*Listed entries*
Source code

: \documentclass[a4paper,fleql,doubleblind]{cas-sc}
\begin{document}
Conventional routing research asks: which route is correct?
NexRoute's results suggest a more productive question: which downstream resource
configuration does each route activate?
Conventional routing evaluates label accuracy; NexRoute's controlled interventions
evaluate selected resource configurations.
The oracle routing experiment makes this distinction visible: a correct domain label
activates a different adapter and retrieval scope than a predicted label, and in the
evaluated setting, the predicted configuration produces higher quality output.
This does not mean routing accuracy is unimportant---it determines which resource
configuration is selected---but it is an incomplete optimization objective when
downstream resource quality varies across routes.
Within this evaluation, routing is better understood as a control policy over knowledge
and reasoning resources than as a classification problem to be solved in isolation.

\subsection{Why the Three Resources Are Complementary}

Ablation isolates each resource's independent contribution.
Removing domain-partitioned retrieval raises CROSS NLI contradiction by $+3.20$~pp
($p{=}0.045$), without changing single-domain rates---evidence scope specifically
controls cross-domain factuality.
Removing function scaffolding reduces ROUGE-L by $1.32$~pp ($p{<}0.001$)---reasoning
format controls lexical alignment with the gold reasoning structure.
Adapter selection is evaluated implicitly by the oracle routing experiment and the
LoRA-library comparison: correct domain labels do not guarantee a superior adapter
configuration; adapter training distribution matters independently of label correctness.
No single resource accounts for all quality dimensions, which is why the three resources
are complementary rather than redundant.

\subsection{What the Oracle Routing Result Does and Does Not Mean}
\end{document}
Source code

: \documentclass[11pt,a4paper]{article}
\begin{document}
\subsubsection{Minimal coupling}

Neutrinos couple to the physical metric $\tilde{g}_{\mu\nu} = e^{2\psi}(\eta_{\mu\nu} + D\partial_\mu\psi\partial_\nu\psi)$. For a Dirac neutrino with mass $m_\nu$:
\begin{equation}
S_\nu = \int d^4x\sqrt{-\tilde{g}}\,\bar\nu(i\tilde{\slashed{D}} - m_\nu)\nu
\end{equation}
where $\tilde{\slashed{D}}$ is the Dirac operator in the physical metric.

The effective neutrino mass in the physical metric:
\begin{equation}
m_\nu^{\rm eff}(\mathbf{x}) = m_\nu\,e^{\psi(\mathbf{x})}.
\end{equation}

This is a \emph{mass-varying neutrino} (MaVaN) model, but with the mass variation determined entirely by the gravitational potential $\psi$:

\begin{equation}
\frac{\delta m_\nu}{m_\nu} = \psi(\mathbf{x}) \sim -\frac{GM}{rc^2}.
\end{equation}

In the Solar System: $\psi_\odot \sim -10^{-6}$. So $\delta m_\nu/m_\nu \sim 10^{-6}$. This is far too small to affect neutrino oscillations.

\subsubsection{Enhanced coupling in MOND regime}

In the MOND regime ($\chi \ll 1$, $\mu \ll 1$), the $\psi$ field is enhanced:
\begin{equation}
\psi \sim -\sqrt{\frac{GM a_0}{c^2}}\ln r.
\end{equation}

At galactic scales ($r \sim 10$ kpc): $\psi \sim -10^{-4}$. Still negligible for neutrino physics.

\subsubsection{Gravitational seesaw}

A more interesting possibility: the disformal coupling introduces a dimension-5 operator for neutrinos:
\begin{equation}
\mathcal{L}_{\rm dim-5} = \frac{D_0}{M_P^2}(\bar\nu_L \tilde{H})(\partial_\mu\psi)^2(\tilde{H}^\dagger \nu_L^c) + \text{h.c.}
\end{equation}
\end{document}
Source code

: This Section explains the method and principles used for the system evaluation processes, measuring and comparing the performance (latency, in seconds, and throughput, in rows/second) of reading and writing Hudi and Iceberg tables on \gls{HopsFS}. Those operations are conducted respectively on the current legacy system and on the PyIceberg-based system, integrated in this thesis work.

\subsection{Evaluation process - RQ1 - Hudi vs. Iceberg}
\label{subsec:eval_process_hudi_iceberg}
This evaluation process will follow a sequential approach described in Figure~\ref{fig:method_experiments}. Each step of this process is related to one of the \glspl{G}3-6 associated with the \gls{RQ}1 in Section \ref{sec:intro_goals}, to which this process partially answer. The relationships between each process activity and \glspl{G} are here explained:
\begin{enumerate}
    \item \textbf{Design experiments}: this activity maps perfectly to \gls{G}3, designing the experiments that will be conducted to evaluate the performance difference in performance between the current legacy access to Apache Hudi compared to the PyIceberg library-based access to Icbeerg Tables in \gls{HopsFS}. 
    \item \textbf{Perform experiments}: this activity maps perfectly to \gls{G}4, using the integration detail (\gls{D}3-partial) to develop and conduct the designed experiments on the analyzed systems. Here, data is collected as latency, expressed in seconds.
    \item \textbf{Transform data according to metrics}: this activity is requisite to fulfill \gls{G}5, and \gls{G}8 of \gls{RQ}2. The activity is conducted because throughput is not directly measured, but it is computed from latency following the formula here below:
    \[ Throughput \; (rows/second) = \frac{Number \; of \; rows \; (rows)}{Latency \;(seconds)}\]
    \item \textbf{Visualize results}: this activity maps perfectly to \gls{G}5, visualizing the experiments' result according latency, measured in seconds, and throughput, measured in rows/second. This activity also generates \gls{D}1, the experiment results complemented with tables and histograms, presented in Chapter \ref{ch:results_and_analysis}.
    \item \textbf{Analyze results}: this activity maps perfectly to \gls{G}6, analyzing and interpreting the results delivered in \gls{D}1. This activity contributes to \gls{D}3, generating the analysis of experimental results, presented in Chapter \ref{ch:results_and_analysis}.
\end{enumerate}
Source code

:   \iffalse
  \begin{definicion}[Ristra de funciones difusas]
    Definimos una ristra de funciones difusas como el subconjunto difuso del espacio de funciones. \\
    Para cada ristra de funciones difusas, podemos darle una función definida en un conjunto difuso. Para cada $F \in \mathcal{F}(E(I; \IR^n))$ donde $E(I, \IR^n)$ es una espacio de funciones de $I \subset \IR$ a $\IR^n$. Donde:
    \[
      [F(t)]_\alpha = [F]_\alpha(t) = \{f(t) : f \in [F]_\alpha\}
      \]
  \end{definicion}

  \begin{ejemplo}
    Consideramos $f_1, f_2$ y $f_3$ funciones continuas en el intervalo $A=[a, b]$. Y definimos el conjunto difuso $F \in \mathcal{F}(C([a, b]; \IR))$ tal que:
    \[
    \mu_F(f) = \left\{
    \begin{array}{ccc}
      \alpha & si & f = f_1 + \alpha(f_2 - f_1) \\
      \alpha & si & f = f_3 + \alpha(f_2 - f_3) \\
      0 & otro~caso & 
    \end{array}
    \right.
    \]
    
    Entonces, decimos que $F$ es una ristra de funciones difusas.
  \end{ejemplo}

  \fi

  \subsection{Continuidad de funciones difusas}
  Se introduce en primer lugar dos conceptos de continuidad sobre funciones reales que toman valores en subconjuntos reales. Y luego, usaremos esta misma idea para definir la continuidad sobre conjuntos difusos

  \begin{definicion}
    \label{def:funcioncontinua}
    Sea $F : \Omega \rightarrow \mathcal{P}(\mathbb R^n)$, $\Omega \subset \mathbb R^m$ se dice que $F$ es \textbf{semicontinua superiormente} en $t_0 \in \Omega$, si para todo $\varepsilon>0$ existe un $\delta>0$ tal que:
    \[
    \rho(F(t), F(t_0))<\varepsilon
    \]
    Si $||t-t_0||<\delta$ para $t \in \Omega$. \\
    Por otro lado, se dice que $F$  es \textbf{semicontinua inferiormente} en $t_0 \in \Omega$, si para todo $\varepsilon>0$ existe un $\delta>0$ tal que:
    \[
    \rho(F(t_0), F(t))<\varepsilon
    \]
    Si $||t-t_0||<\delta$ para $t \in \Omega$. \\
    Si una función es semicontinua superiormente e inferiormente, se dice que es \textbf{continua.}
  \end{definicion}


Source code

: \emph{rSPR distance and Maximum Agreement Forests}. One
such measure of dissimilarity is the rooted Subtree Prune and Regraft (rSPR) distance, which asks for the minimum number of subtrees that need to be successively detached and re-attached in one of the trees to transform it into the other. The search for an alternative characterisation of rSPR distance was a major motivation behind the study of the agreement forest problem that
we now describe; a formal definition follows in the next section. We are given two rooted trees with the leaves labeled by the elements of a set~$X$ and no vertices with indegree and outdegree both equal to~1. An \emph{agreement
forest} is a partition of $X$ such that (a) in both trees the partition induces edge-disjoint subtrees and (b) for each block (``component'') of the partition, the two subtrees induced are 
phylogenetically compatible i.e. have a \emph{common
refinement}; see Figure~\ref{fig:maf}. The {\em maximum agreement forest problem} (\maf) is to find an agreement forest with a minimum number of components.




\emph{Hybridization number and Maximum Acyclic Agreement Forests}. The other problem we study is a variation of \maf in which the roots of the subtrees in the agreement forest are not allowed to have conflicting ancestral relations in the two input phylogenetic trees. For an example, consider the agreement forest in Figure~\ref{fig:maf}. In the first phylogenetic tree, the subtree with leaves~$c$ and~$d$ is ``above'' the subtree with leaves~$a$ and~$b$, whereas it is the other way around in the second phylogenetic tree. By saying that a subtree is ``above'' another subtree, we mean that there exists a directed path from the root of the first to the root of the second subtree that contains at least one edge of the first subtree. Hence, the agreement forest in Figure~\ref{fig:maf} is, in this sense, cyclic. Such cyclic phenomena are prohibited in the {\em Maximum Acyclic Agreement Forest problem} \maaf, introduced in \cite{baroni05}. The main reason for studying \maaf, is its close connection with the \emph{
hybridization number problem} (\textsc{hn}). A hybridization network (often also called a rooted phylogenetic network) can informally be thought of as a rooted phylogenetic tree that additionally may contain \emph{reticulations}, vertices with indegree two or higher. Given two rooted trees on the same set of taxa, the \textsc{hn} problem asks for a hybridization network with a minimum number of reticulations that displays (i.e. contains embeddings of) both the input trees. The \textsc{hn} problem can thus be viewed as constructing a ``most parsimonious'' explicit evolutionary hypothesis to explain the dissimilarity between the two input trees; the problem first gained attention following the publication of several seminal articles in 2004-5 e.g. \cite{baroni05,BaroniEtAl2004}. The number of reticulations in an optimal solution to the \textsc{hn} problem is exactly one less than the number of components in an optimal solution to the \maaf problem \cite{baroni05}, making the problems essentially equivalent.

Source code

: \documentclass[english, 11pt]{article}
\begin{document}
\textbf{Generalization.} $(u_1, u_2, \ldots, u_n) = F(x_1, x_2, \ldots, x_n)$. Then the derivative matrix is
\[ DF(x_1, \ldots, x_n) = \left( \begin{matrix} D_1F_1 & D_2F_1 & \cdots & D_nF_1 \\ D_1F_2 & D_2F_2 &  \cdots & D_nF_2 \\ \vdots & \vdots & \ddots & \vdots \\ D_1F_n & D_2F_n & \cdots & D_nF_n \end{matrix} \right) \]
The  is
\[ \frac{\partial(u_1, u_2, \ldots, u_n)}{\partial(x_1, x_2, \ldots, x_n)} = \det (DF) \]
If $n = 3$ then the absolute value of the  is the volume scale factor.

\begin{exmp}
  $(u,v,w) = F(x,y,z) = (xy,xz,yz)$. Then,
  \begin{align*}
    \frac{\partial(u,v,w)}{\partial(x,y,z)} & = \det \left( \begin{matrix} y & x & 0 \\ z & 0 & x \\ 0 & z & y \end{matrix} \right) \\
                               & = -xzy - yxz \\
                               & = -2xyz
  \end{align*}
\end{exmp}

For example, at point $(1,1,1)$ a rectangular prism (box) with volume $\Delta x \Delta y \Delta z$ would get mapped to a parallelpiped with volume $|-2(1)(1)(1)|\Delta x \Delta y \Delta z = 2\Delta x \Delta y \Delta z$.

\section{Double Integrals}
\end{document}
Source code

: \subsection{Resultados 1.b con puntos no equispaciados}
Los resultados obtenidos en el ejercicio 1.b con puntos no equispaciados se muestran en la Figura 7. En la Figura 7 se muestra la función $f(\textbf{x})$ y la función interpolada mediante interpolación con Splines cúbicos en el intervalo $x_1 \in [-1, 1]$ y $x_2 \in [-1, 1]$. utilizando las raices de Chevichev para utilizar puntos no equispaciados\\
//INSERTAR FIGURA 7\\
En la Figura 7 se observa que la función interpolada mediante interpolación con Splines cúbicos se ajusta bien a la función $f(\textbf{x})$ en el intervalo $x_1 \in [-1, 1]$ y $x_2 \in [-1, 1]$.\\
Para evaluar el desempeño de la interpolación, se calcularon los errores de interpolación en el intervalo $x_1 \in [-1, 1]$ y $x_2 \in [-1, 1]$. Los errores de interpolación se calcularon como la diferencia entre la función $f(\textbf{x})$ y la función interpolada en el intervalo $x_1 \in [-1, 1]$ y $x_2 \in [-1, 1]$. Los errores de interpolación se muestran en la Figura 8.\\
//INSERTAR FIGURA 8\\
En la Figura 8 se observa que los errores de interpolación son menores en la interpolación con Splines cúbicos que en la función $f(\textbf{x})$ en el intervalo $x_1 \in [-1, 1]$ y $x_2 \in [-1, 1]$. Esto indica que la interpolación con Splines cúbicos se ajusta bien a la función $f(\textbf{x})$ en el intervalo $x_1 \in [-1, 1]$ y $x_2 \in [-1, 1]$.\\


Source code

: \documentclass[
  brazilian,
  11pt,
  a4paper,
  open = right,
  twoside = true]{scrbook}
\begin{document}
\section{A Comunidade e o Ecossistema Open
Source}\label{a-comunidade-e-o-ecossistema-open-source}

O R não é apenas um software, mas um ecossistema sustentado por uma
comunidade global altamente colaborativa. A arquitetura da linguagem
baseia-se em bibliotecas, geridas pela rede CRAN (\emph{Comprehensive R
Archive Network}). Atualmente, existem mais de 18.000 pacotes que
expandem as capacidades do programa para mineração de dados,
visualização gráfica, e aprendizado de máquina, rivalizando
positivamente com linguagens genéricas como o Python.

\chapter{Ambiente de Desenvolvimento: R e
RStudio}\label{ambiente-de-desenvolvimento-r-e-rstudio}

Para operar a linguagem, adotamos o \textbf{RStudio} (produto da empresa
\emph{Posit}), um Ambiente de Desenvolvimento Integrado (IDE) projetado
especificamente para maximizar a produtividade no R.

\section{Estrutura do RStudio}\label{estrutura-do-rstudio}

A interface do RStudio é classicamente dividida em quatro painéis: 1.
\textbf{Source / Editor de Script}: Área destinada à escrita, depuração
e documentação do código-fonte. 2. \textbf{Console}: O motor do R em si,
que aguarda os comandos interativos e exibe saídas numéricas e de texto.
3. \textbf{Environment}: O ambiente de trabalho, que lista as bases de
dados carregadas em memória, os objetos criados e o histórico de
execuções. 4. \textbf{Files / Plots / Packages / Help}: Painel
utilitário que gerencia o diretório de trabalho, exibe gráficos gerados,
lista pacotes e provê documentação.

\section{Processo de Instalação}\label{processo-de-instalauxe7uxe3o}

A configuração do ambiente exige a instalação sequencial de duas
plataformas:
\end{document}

*Aim of the task*
Which lines hold the word "volume"? Copy each of them from the records.

*Finished task*
If $n = 3$ then the absolute value of the  is the volume scale factor.
For example, at point $(1,1,1)$ a rectangular prism (box) with volume $\Delta x \Delta y \Delta z$ would get mapped to a parallelpiped with volume $|-2(1)(1)(1)|\Delta x \Delta y \Delta z = 2\Delta x \Delta y \Delta z$.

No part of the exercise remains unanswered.